Lady Anne Barnard author turns to the history of Jack Tar

Review: Archie Henderson

Sons of Waves: The Common Seaman in the Heroic Age of Sail, by Stephen Taylor (Yale)

Stephen Taylor is hardly known in South African literary circles, yet he was born here, trained here as a journalist and worked on the Rand Daily Mail in its glory days. Three of his eight books are about South Africa: Shaka’s Children, the Caliban Shore (about the wreck of the Grosvenor off Pondoland and its castaways) and Defiance (the first full history of Lady Anne Barnard).

More recently he has become, as The Times of London reported this year, “an acclaimed naval historian”. Following his researches on Britain’s naval history, this is the book he has long wanted to write. It’s about a time when Britain began to rule the waves and about the men who enabled that rule: the Jack Tars of the Royal Navy who did the heavy lifting while heroes like Nelson took much of the credit.

The title is from Heart of Oak, the official marching song of the Royal Navy. It was written by William Boyce in 1759, about the time the Royal Navy was beginning to assert itself worldwide:

Come cheer up, my lads! ’tis to glory we steer,
To add something more to this wonderful year;
To honour we call you, not press you like slaves,
For who are so free as the sons of the waves?

Heart of oak are our ships, heart of oak are our men.

Boyce, who wrote symphonies, anthems and odes, meant the song for the stage. It ended up on deck.

Taylor’s latest book is a tribute to the ordinary seamen who climbed the rigging, manned the cannon, repelled any boarders, scrubbed decks and did all the dirty work while the officers swanned around, peering through telescopes and muttering stuff like “Kiss me, Hardy”. Those sons of the waves were as much the backbone of empire as any colonial toff who ruled India. The Royal Navy also amounted to much more than Churchill’s derogatory description that it amounted only to “rum, sodomy and the lash”.

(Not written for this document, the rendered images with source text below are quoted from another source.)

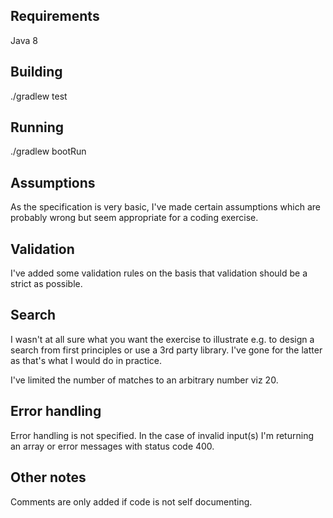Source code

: ## Requirements

Java 8

## Building

./gradlew test 

## Running

./gradlew bootRun

## Assumptions

As the specification is very basic, I've made certain assumptions which are probably wrong but seem appropriate for
a coding exercise.

## Validation

I've added some validation rules on the basis that validation should be a strict as possible.

## Search

I wasn't at all sure what you want the exercise to illustrate e.g. to design a search from first principles or
use a 3rd party library. I've gone for the latter as that's what I would do in practice.

I've limited the number of matches to an arbitrary number viz 20.

## Error handling

Error handling is not specified. In the case of invalid input(s) I'm returning an array or error messages with status code 400.

## Other notes

Comments are only added if code is not self documenting.



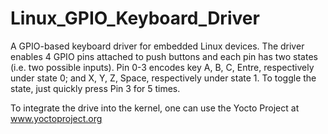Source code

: # Linux_GPIO_Keyboard_Driver

A GPIO-based keyboard driver for embedded Linux devices. The driver enables 4 GPIO pins attached to push buttons and each pin has two states (i.e. two possible inputs). Pin 0-3 encodes key A, B, C, Entre, respectively under state 0; and X, Y, Z, Space, respectively under state 1. To toggle the state, just quickly press Pin 3 for 5 times.

To integrate the drive into the kernel, one can use the Yocto Project at www.yoctoproject.org
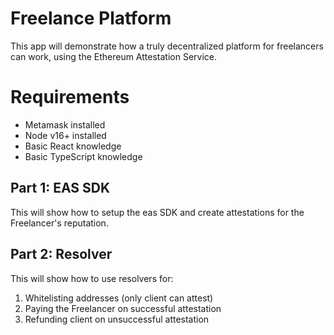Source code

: # Freelance Platform

This app will demonstrate how a truly decentralized platform for freelancers can work, using the Ethereum Attestation Service.

# Requirements

- Metamask installed
- Node v16+ installed
- Basic React knowledge
- Basic TypeScript knowledge

## Part 1: EAS SDK

This will show how to setup the eas SDK and create attestations for the Freelancer's reputation.

## Part 2: Resolver

This will show how to use resolvers for:

1. Whitelisting addresses (only client can attest)
2. Paying the Freelancer on successful attestation
3. Refunding client on unsuccessful attestation
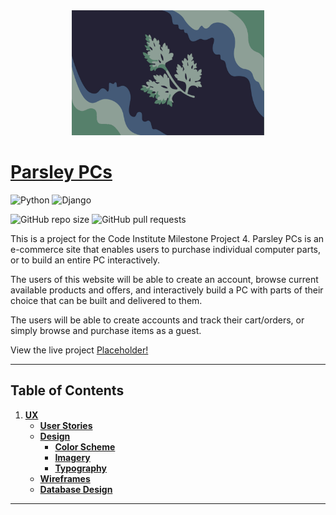 <div align=center>
<img src="./design/logo-card.png" height=200px>
</div>

# [Parsley PCs]()

![Python](https://img.shields.io/static/v1?label=python&message=3.11.2&color=blue) 
![Django](https://img.shields.io/static/v1?label=django&message=3.2&color=092E20&logo=django)

![GitHub repo size](https://img.shields.io/github/repo-size/Natte2110/CI-Milestone-04?color=orange) ![GitHub pull requests](https://img.shields.io/github/issues-pr/Natte2110/CI-Milestone-04)

This is a project for the Code Institute Milestone Project 4. Parsley PCs is an e-commerce site that enables users to purchase individual computer parts, or to build an entire PC interactively.

The users of this website will be able to create an account, browse current available products and offers, and interactively build a PC with parts of their choice that can be built and delivered to them.

The users will be able to create accounts and track their cart/orders, or simply browse and purchase items as a guest.

View the live project [Placeholder!](https://github.com/Natte2110/CI-Milestone-04)

---

## Table of Contents
1. [**UX**](#ux)
    - [**User Stories**](#user-stories)
    - [**Design**](#design)
        - [**Color Scheme**](#color-scheme)
        - [**Imagery**](#imagery)
        - [**Typography**](#typography)
    - [**Wireframes**](#wireframes)
    - [**Database Design**](#database-design)

---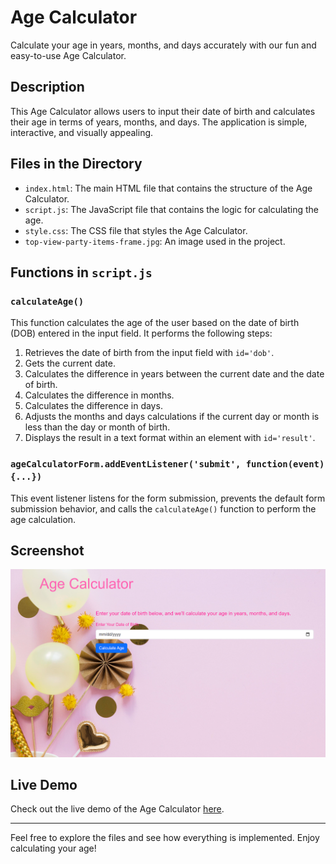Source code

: # Age Calculator

Calculate your age in years, months, and days accurately with our fun and easy-to-use Age Calculator.

## Description

This Age Calculator allows users to input their date of birth and calculates their age in terms of years, months, and days. The application is simple, interactive, and visually appealing.

## Files in the Directory

- `index.html`: The main HTML file that contains the structure of the Age Calculator.
- `script.js`: The JavaScript file that contains the logic for calculating the age.
- `style.css`: The CSS file that styles the Age Calculator.
- `top-view-party-items-frame.jpg`: An image used in the project.

## Functions in `script.js`

### `calculateAge()`

This function calculates the age of the user based on the date of birth (DOB) entered in the input field. It performs the following steps:

1. Retrieves the date of birth from the input field with `id='dob'`.
2. Gets the current date.
3. Calculates the difference in years between the current date and the date of birth.
4. Calculates the difference in months.
5. Calculates the difference in days.
6. Adjusts the months and days calculations if the current day or month is less than the day or month of birth.
7. Displays the result in a text format within an element with `id='result'`.

### `ageCalculatorForm.addEventListener('submit', function(event) {...})`

This event listener listens for the form submission, prevents the default form submission behavior, and calls the `calculateAge()` function to perform the age calculation.

## Screenshot

![Age Calculator](website.png)

## Live Demo

Check out the live demo of the Age Calculator [here](#).

---

Feel free to explore the files and see how everything is implemented. Enjoy calculating your age!
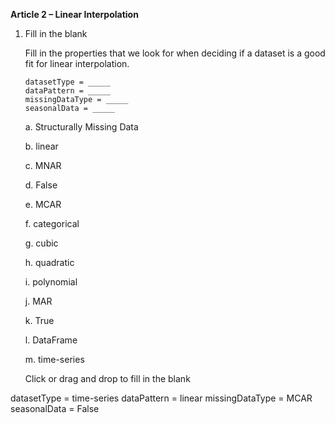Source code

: **Article 2 – Linear Interpolation**

1.  Fill in the blank

    Fill in the properties that we look for when deciding if a dataset is a good fit for linear interpolation.

        datasetType = _____
        dataPattern = _____
        missingDataType = _____
        seasonalData = _____

    a.  Structurally Missing Data
    
    b.  linear
    
    c.  MNAR
    
    d.  False
    
    e.  MCAR
    
    f.  categorical
    
    g.  cubic
    
    h.  quadratic
    
    i.  polynomial
    
    j.  MAR
    
    k.  True
    
    l.  DataFrame
    
    m.  time-series
  
    Click or drag and drop to fill in the blank

datasetType = time-series
dataPattern = linear
missingDataType = MCAR
seasonalData = False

Aside from debunking some myths about those men, Taylor points out that they were far from subservient. His book covers the era of Napoleonic Wars when Britain fought wars virtually continuously from 1739 (before Napoleon) to 1815, when the little emperor was defeated on land at Waterloo by Wellington’s soldiers, and those of some foreigners, notably Blucher’s Prussians. But it was the Royal Navy, by securing their island and blockading their enemies, that enabled Wellington’s troops to play in the final, and win, against the Frenchies in Belgium.

The seamen were able to negotiate pay, for example. When Napoleon’s armies stood at Calais, looking across the English Channel at possible invasion routes, Britain had to call on her sailors once more. They responded, but with a strong caveat: pay us well, or stew in your own juice. The Admiralty had no option.  Perhaps those seamen from Taylor’s book were forerunners to the trade unionists of later years.

Taylor’s story is not dry history; it’s the story about men who endured the miseries of long voyages away from home to distant lands, some never before discovered by Europeans. It wasn’t always about fighting the Spanish, the French, the Americans or any other enemy, it was also about trade, discovery and the developing science navigation. You could say they were the astronauts of their time – with Tahiti and its women a lot more appealing than the landscapes of the Moon, or Mars.

 

 

 

 

 

 

One thought on “Lady Anne Barnard author turns to the history of Jack Tar

  1. David Bristow

    If it’s half as good as “The Caliban Shore” (which I found on the shelves of Rattlensnake Books in Muizenberg, now defunked and retooled as Paper Moon) it should be worth the few shekels to get a copy.